Officials in Russian-occupied Kherson will petition the Kremlin to formally recognize the southern Ukrainian region as part of the Russian Federation, the state-run RIA Novosti news agency reported Wednesday.
The Russian military gained control of the Kherson region in late April, replacing its Ukrainian leadership with a pro-Moscow “military-civilian administration” and transitioning to the Russian ruble.
The Kremlin neither confirmed nor denied plans to annex Kherson, saying instead that the decision would be “up to local residents.” Kremlin spokesman Dmitry Peskov claimed that the process would be “absolutely clear and legitimate” and drew parallels with the Ukrainian peninsula of Crimea, which Russia annexed in 2014 after holding a referendum that the United Nations General Assembly later declared as invalid.

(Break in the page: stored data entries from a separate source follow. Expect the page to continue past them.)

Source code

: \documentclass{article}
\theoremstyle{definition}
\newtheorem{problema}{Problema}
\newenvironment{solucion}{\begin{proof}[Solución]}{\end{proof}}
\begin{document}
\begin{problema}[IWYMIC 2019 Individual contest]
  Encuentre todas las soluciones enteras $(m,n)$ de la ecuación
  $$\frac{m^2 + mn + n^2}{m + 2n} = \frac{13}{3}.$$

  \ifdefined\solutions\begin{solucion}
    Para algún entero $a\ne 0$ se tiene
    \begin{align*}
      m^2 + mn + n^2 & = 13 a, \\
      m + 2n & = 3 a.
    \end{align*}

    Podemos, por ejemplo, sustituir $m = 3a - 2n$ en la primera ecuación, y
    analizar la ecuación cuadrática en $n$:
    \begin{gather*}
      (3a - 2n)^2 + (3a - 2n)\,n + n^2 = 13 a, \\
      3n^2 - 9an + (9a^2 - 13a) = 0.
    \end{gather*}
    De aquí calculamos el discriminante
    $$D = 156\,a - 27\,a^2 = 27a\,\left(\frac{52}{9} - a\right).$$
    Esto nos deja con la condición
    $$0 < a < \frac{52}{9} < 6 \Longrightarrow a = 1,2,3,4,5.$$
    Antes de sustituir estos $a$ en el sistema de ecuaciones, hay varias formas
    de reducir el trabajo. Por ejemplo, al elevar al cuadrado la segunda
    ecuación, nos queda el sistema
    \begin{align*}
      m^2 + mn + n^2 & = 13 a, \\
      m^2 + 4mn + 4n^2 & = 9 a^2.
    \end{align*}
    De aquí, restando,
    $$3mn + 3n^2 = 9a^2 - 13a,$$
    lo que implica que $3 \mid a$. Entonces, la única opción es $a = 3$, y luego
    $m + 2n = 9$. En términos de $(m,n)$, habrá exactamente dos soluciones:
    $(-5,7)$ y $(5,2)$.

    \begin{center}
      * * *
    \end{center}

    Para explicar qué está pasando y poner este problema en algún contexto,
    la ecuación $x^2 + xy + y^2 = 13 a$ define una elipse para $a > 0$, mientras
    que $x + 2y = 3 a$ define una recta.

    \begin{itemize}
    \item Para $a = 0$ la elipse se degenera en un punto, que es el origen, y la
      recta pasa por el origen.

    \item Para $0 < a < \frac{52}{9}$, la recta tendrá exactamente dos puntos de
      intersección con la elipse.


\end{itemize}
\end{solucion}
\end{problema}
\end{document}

Earlier Wednesday, a senior official for the Russian administration in annexed Crimea said he had “no doubt” that newly occupied territories in southern Ukraine would be absorbed by Russia.

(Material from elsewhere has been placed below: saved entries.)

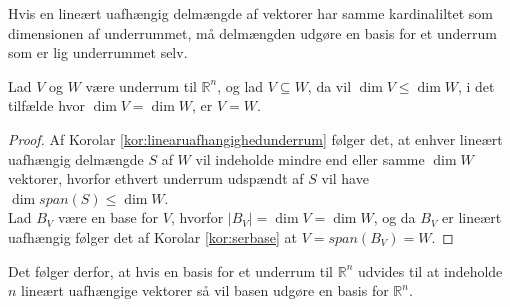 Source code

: Hvis en lineært uafhængig delmængde af vektorer har samme kardinaliltet som dimensionen af underrummet, må delmængden udgøre en basis for et underrum som er lig underrummet selv.
\begin{stn}
Lad $V$ og $W$ være underrum til $\mathds{R}^n$, og lad $V \subseteq W$, da vil $\dim{V} \leq \dim{W}$, i det tilfælde hvor $\dim{V}=\dim{W}$, er $V=W$.
\label{stn:dimunderrum}
\end{stn}
\begin{proof}
Af Korolar \ref{kor:linearuafhangighedunderrum} følger det, at enhver lineært uafhængig delmængde $S$ af $W$ vil indeholde mindre end eller samme $\dim{W}$ vektorer, hvorfor ethvert underrum udspændt af $S$ vil have $\dim{span(S)} \leq \dim{W}$.
\\%
Lad $B_V$ være en base for $V$, hvorfor $|B_V| = \dim{V} = \dim{W}$, og da $B_V$ er lineært uafhængig følger det af Korolar \ref{kor:serbase} at $V = span(B_V) = W$.
\end{proof}
Det følger derfor, at hvis en basis for et underrum til $\mathds{R}^n$ udvides til at indeholde $n$ lineært uafhængige vektorer så vil basen udgøre en basis for $\mathds{R}^n$.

Georgiy Muradov, Crimea’s permanent representative under President Vladimir Putin, told RIA Novosti that Russians and Ukrainians shared a “common cultural code.”
“Civil-military administrations are being formed in these [occupied Ukrainian] territories, Russian TV channels have arrived, Russian textbooks have appeared in schools and the Russian ruble is successfully entering economic life in the region,” he said.

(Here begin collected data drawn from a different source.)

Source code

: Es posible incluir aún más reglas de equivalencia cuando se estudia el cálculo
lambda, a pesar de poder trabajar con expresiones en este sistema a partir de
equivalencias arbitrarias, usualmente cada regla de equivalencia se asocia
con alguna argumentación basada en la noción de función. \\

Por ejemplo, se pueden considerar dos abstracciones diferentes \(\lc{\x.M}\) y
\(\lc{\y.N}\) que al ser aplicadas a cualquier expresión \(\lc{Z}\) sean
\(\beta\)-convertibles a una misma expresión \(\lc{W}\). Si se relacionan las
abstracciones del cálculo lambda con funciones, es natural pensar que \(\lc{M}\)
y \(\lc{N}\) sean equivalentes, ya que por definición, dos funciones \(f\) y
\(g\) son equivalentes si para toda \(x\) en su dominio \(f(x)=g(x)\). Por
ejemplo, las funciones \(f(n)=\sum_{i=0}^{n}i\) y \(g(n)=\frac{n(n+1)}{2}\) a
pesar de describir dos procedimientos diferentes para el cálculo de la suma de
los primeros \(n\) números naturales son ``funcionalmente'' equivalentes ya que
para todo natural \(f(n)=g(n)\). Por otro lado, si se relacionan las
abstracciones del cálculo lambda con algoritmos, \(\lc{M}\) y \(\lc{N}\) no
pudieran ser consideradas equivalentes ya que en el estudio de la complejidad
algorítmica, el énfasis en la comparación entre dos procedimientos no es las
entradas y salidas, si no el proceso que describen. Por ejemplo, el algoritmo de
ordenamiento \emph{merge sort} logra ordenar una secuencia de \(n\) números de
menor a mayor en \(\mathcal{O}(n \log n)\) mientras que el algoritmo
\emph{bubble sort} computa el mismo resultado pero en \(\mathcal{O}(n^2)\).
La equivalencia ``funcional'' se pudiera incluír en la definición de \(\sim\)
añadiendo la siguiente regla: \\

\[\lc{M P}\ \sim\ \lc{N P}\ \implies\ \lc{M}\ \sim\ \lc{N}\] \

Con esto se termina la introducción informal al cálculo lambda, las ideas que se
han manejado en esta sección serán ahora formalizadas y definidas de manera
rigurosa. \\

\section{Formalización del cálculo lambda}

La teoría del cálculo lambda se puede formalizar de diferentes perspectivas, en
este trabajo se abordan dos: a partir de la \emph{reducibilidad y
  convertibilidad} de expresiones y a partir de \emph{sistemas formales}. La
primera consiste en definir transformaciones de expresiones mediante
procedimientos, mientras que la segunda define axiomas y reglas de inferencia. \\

Despite other setbacks in its almost three-month invasion of Ukraine, Russia has achieved at least one of its early primary objectives: seizing a land bridge to connect mainland Russia to annexed Crimea.
Occupied Kherson, as well as the Pryazovske region on the Sea of Azov, reportedly began trading with Crimea shortly after Russian forces installed pro-Moscow administrations in the area.